▸ DESCRIPTION OF THE TASK: Send back every record exactly.

▸ DATA SUPPLIED:
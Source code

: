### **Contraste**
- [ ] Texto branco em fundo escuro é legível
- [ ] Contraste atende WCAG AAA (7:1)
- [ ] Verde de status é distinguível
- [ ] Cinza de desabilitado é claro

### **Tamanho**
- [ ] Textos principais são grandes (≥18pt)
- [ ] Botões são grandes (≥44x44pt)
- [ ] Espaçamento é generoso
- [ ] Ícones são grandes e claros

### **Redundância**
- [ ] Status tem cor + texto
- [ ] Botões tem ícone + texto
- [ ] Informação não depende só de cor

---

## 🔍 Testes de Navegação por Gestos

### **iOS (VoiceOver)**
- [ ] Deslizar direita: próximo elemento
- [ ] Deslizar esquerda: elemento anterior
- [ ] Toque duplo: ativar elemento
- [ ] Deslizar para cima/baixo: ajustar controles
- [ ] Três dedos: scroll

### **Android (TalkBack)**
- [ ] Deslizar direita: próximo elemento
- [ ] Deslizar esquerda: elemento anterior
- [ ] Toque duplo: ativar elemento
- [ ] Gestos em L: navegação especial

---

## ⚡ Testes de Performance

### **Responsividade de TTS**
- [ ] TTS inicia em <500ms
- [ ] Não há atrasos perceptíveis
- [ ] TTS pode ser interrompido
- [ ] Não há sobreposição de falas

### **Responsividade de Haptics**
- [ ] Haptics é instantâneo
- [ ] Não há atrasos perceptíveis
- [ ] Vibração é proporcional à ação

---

▸ FINISHED EXERCISE:
Source code

:### **Contraste**
- [ ] Texto branco em fundo escuro é legível
- [ ] Contraste atende WCAG AAA (7:1)
- [ ] Verde de status é distinguível
- [ ] Cinza de desabilitado é claro

### **Tamanho**
- [ ] Textos principais são grandes (≥18pt)
- [ ] Botões são grandes (≥44x44pt)
- [ ] Espaçamento é generoso
- [ ] Ícones são grandes e claros

### **Redundância**
- [ ] Status tem cor + texto
- [ ] Botões tem ícone + texto
- [ ] Informação não depende só de cor

---

## 🔍 Testes de Navegação por Gestos

### **iOS (VoiceOver)**
- [ ] Deslizar direita: próximo elemento
- [ ] Deslizar esquerda: elemento anterior
- [ ] Toque duplo: ativar elemento
- [ ] Deslizar para cima/baixo: ajustar controles
- [ ] Três dedos: scroll

### **Android (TalkBack)**
- [ ] Deslizar direita: próximo elemento
- [ ] Deslizar esquerda: elemento anterior
- [ ] Toque duplo: ativar elemento
- [ ] Gestos em L: navegação especial

---

## ⚡ Testes de Performance

### **Responsividade de TTS**
- [ ] TTS inicia em <500ms
- [ ] Não há atrasos perceptíveis
- [ ] TTS pode ser interrompido
- [ ] Não há sobreposição de falas

### **Responsividade de Haptics**
- [ ] Haptics é instantâneo
- [ ] Não há atrasos perceptíveis
- [ ] Vibração é proporcional à ação

---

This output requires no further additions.